For my birthday my awesome friends Vic and Becca got me a gift certificate to Grimey's, my favorite record store in Nashville. I picked up 3 albums by The Beatles (Revolver, Yellow Submarine, and Let It Be), Cyndi Lauper's She's So Unusual and R.E.M.'s Document. Needless to say, there was much rejoicing.
My love for R.E.M. can be traced back to one of Atlanta's great college-run radio stations, Georgia State University's 88.5 (WRAS). As a kid, I thought it was pretty cool to be listening to a college radio station and hearing things that wouldn't make it to Top 40 radio and barely blipped on MTV's radar.

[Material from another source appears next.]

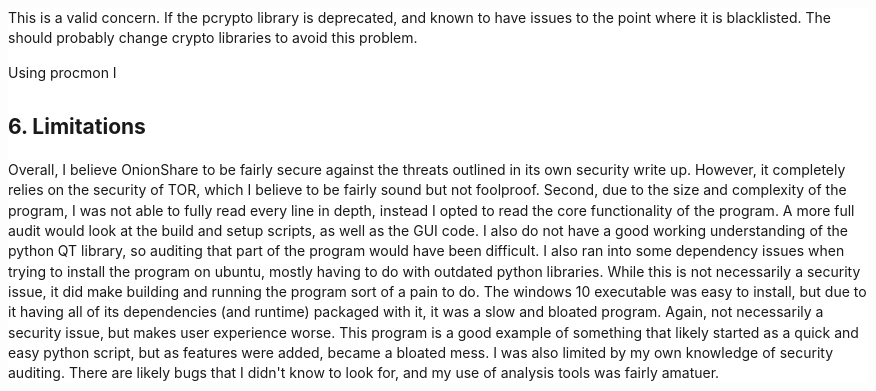 This is a valid concern. If the pcrypto library is deprecated, and known to have issues to the point where it is blacklisted. The should probably change crypto libraries to avoid this problem. 



Using procmon I 
## 6. Limitations

Overall, I believe OnionShare to be fairly secure against the threats outlined in its own security write up. However, it completely relies on the security of TOR, which I believe to be fairly sound but not foolproof. Second, due to the size and complexity of the program, I was not able to fully read every line in depth, instead I opted to read the core functionality of the program. A more full audit would look at the build and setup scripts, as well as the GUI code. I also do not have a good working understanding of the python QT library, so auditing that part of the program would have been difficult. I also ran into some dependency issues when trying to install the program on ubuntu, mostly having to do with outdated python libraries. While this is not necessarily a security issue, it did make building and running the program sort of a pain to do. The windows 10 executable was easy to install, but due to it having all of its dependencies (and runtime) packaged with it, it was a slow and bloated program. Again, not necessarily a security issue, but makes user experience worse. This program is a good example of something that likely started as a quick and easy python script, but as features were added, became a bloated mess. I was also limited by my own knowledge of security auditing. There are likely bugs that I didn't know to look for, and my use of analysis tools was fairly amatuer.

I'm sure I only started listening to it because I heard some older kids talk about it and I wanted to be cool like them, but I eventually got hooked. College radio stations are like a melting pot and sometimes tuning in would land you on some of the weirdest smooth jazz, electronica or blues music you could ever hear. Lucky for me though, most of the late night DJs were into alternative and punk music. 88.5 opened up a world full of DIY attitudes, lo-fi production, clever lyrics, distorted guitars, and unconventional song structures that I never knew existed. I wasn't always sure what I was listening to, but I was sure that I connected with it and I liked it. Being from Athens, R.E.M. got a lot of love on 88.5 and as a result, I got exposed to an incredible band during their, and my, early years.

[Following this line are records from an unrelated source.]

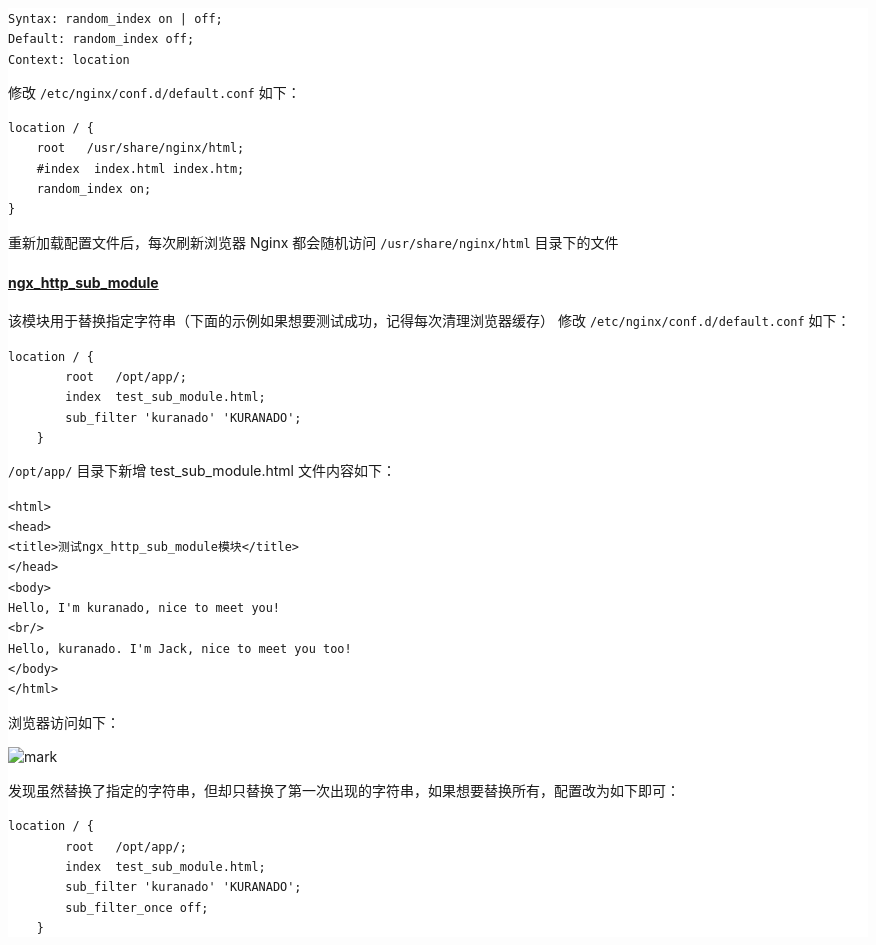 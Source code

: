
 ```
Syntax:	random_index on | off;
Default: random_index off;
Context: location
```

修改 `/etc/nginx/conf.d/default.conf` 如下：

```
location / {
    root   /usr/share/nginx/html;
    #index  index.html index.htm;
    random_index on;
}
```

重新加载配置文件后，每次刷新浏览器 Nginx 都会随机访问 `/usr/share/nginx/html` 目录下的文件

#### [ngx_http_sub_module](http://nginx.org/en/docs/http/ngx_http_sub_module.html)

该模块用于替换指定字符串（下面的示例如果想要测试成功，记得每次清理浏览器缓存）
修改 `/etc/nginx/conf.d/default.conf` 如下：

```
location / {
        root   /opt/app/;
        index  test_sub_module.html;
        sub_filter 'kuranado' 'KURANADO';
    }
```

`/opt/app/` 目录下新增 test_sub_module.html 文件内容如下：

```
<html>
<head>
<title>测试ngx_http_sub_module模块</title>
</head>
<body>
Hello, I'm kuranado, nice to meet you!
<br/>
Hello, kuranado. I'm Jack, nice to meet you too!
</body>
</html>
```

浏览器访问如下：

![mark](http://imgblog.kuranado.com/blog/181021/JH2ElGCHCm.png)

发现虽然替换了指定的字符串，但却只替换了第一次出现的字符串，如果想要替换所有，配置改为如下即可：

```
location / {
        root   /opt/app/;
        index  test_sub_module.html;
        sub_filter 'kuranado' 'KURANADO';
        sub_filter_once off;
    }
```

Document is R.E.M.'s fifth album and was released in 1987. Although I never owned an R.E.M. album until 1991's Out Of Time, I got to know pretty much all of Document because 88.5 played singles and album cuts. Having a blank tape always cued up to record eventually got me most of the songs I wanted! One of the tracks that has always stuck with me is "Finest Worksong" and I think it's a classic album opener. As soon as that opening snare hits, I'm pumped and ready to go. Like most R.E.M. songs, I have no idea what Michael Stipe is singing about, but on this one he's at least understandable enough to sing along with. As an added bonus, the musical groove is ridiculously sick.
Being the unabashed dork that I am, I used to make my parents listen to this song whenever one of them would drive me to my first job as a Kroger bag boy. For some reason, I remember feeling that the two were linked and that I was somehow joining myself to some sort of intellectual statement on employment and work ethic. I now believe that the statement I was making was "yes, I am in fact king of all dorks." However, I still think its fun to sing the line "I listen to the finest worksong" WHILE listening to the "Finest Worksong" and I like to think it was intentionally written for everyone to smirk to themselves during that moment.